Harnessing the powerful streams of water present in the oceans to produce energy is a very attractive idea. This energy source is extensive and available around the world. Water streams are not only renewable, but also a reliable force of nature that can continuously produce energy. To tame the power of water is a challenge, both when it comes to the waves at the water’s surface and subsurface currents.

Century-long tests

Back in the late 1800s and early 1900s American engineers tried to capture the power of water streams. The different engines that were tested along Southern California beaches never took off.

Although full-scale plants were built, none performed optimally. The structures did not survive the forces of the sea.

In 2008, the world’s first modern and large scale water power plant was built in Portugal, about 5 km off the coast. The goal was to create energy via wave power, a technology we have written about in the past. Wind power stored in the sea The Portuguese venture was abandoned after a few months because of technical difficulties. The company behind the project is now trying to improve wave power technology in a new project off the coast of Scotland. At the same time, what may be the world’s largest wave power plant is being built off the coast of Lysekil, Sweden. While the technology to get energy from wave power is being developed, another technology that offers hope is to use undersea turbines to harness fast-flowing currents.

Sea power is huge, both on and below the surface.

Power from underwater currents

The oceans produce large forces. In practice, it should be possible to harness energy from the surface, as in the facility to be built outside Lysekil, and from the seabed, and all depths in between. Facilities on the seabed have the advantage that the plants do not need to float, but can be built on solid undersea bedrock. The technology can, in simplified terms, be compared to wind turbines built on the seabed. One advantage of building plants on the bottom of the oceans is that water has a higher density than air. Even though water flows slower than air, it can generate more power. But there are challenges, both when it comes to building power plants underwater, and to avoid the destruction of equipment by violent ocean forces.

A Scottish technique

Scotland is on the forefront of harnessing undersea energy.

Scottish Power has already carried out preliminary tests of wave energy by lowering a giant underwater turbine in the fast-flowing coastal waters off Orkney. The single turbine generated one megawatt of electricity, enough to power about 500 households.
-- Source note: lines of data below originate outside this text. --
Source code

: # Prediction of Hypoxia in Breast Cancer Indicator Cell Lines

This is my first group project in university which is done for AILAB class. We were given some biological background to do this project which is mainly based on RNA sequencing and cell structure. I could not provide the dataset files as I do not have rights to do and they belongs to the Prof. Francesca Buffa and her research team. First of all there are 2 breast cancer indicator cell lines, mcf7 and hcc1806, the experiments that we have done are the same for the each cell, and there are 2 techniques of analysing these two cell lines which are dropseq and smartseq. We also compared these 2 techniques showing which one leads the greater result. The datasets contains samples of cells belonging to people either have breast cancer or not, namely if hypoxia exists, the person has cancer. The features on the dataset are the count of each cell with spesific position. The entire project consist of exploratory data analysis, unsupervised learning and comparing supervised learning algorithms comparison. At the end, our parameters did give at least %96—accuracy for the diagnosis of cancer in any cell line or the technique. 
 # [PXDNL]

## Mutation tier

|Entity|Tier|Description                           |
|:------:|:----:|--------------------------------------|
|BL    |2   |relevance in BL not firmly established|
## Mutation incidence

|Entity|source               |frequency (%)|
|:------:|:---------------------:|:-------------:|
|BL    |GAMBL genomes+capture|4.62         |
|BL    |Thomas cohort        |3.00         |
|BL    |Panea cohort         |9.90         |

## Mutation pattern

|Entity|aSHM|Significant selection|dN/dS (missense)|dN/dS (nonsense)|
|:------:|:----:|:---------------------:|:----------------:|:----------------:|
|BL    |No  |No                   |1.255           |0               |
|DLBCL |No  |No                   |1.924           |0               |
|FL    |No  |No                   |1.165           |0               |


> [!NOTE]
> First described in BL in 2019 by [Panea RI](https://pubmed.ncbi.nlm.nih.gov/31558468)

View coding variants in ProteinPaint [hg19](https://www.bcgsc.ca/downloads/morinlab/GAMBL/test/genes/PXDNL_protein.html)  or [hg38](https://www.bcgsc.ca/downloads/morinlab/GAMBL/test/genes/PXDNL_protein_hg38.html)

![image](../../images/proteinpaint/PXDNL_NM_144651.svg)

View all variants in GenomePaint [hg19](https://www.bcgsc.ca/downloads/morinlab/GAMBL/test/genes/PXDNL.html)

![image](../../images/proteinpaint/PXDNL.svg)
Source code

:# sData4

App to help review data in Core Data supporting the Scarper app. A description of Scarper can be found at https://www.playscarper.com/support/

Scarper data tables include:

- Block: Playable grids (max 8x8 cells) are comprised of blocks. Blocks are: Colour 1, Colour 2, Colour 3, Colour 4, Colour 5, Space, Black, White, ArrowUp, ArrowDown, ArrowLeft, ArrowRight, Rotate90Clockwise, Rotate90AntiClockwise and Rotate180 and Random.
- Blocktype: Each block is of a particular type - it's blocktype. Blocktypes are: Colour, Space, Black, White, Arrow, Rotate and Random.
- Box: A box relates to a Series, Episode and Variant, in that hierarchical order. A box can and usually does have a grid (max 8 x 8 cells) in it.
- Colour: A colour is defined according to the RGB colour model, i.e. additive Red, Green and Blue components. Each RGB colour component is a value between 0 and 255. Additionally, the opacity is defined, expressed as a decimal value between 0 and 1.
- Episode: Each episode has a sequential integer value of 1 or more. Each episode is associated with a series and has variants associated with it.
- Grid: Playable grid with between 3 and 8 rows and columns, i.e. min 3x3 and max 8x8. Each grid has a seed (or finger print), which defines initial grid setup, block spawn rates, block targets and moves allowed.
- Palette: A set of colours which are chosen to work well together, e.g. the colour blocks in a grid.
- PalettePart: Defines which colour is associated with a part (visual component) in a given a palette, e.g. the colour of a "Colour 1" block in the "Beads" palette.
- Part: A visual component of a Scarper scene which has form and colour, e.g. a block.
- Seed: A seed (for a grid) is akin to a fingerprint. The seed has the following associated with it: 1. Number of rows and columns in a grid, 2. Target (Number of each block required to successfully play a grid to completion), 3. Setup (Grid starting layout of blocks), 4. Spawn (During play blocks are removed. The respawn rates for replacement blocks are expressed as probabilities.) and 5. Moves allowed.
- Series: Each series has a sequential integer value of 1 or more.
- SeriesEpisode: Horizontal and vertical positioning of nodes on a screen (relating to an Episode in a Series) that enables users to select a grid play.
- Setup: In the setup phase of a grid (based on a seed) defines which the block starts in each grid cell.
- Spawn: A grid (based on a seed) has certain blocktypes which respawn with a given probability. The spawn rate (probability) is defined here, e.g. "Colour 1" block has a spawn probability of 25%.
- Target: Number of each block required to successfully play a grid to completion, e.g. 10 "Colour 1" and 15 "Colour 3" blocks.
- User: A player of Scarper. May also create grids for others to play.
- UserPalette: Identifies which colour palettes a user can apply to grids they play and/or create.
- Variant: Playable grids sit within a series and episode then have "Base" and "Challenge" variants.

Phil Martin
In June 2012, the company announced that a set of turbines would be located off the west coast of Scotland. And in Norway, and in other parts of the UK, there are attempts to produce electricity from underwater currents. The promised investment from Scottish Power will probably be the biggest in the world, where the target is to produce electricity for 5,000 households. It remains to be seen whether the efforts currently underway on wave energy at the surface or below it will bear fruit or not. But the potential is certainly there. The technique takes a long time to develop due to the enormous stresses for structures in the oceans. Moreover, the technology available today, for understandable reasons, has been more focused on building on land than at sea. Once the technical solutions to renewable power from the seas become available, there is vast potential for them to spread to many coastal countries in the world.